The political equation has always been out of balance. As George W. Bush had done eight years before, McCain lined up an all-star roster of big Republican names behind him, selling them mostly on the argument of his inevitability. As a former aide put it, the candidate who had been so compelling in 2000 as a reformer and an outsider offered only one story line this time: "We're going to win. Jump aboard." The problem with this strategy was not just that the rank and file of the party didn't find McCain's conversion credible; the flaw was that the strongest argument for McCain's electability was his high approval rating among independent--and even Democratic--voters. And those warm, fuzzy feelings toward McCain vanished the moment he put on the suit of the Republican Establishment.

In fact, the most serious blow to McCain's quest for the nomination may have come in the spring of 2006 when he lost the Daily Show vote. McCain's candor and wicked sense of humor had made him a favorite of host Jon Stewart as well as audiences tired of politics as usual. But that night McCain had just accepted a speaking invitation from Jerry Falwell, the same Falwell he denounced in 2000. "Are you going into crazy base world?" Stewart demanded. "I'm afraid so," McCain sheepishly replied.

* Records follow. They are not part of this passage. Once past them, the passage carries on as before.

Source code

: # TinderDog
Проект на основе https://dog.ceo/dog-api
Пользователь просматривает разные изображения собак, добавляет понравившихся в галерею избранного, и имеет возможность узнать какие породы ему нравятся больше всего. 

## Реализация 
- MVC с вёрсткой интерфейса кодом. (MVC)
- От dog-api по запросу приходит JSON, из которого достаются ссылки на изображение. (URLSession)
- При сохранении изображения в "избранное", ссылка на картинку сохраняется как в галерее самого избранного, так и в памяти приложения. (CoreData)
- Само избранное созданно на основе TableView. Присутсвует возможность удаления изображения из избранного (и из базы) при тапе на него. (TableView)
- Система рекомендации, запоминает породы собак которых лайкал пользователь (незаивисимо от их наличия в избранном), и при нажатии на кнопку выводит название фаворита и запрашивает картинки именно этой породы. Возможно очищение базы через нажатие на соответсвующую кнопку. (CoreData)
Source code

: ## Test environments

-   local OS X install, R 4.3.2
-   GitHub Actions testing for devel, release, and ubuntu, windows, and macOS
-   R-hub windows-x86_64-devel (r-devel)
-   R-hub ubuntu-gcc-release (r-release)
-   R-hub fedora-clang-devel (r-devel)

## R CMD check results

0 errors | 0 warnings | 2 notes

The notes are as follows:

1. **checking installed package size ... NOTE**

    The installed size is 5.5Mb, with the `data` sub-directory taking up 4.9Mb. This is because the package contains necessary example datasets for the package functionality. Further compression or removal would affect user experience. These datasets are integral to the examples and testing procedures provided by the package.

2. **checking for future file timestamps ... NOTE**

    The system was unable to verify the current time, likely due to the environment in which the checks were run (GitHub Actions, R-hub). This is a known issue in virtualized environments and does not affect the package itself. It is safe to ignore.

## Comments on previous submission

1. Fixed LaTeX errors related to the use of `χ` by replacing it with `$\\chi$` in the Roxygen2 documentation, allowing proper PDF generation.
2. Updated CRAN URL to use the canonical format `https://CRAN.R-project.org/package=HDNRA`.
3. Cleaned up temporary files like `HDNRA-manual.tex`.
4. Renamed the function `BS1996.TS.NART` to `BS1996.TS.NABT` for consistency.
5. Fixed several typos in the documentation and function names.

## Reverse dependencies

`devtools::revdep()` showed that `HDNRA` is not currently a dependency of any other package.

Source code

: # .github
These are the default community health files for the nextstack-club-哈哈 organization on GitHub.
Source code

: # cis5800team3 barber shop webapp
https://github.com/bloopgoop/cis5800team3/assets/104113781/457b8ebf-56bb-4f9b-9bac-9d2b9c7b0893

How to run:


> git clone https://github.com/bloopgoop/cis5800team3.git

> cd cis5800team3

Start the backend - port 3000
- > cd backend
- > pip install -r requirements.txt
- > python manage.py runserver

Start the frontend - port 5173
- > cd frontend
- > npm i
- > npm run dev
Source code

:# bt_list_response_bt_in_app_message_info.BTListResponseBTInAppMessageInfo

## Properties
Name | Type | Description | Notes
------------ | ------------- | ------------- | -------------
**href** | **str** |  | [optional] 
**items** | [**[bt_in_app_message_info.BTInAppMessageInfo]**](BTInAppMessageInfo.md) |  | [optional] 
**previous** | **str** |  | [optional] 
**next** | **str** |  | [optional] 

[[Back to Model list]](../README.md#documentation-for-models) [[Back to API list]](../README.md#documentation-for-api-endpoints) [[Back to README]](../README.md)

The Arizona Senator has also been hurt by sticking with one of his traditional strengths: stubbornness. Over the past few election cycles, it has become political gospel that voters reward conviction, even if they don't agree with a candidate's specific position on issues. As McCain has learned this year, voters--and donors--are willing to take that only so far. McCain's refusal to budge from his long-standing advocacy of giving illegal immigrants a path to legal residency has proved to be one apostasy too many for the Republican base. Meanwhile, McCain's support for the unpopular Iraq war and Bush's increasingly discredited surge strategy have alienated the independent voters who had found him so attractive in 2000. McCain acknowledges that his support of Bush's policies on immigration and Iraq "probably can be trouble." But he adds, "I always have to do what I know is right ... [A]t the end of the day, I hope that I will be respected."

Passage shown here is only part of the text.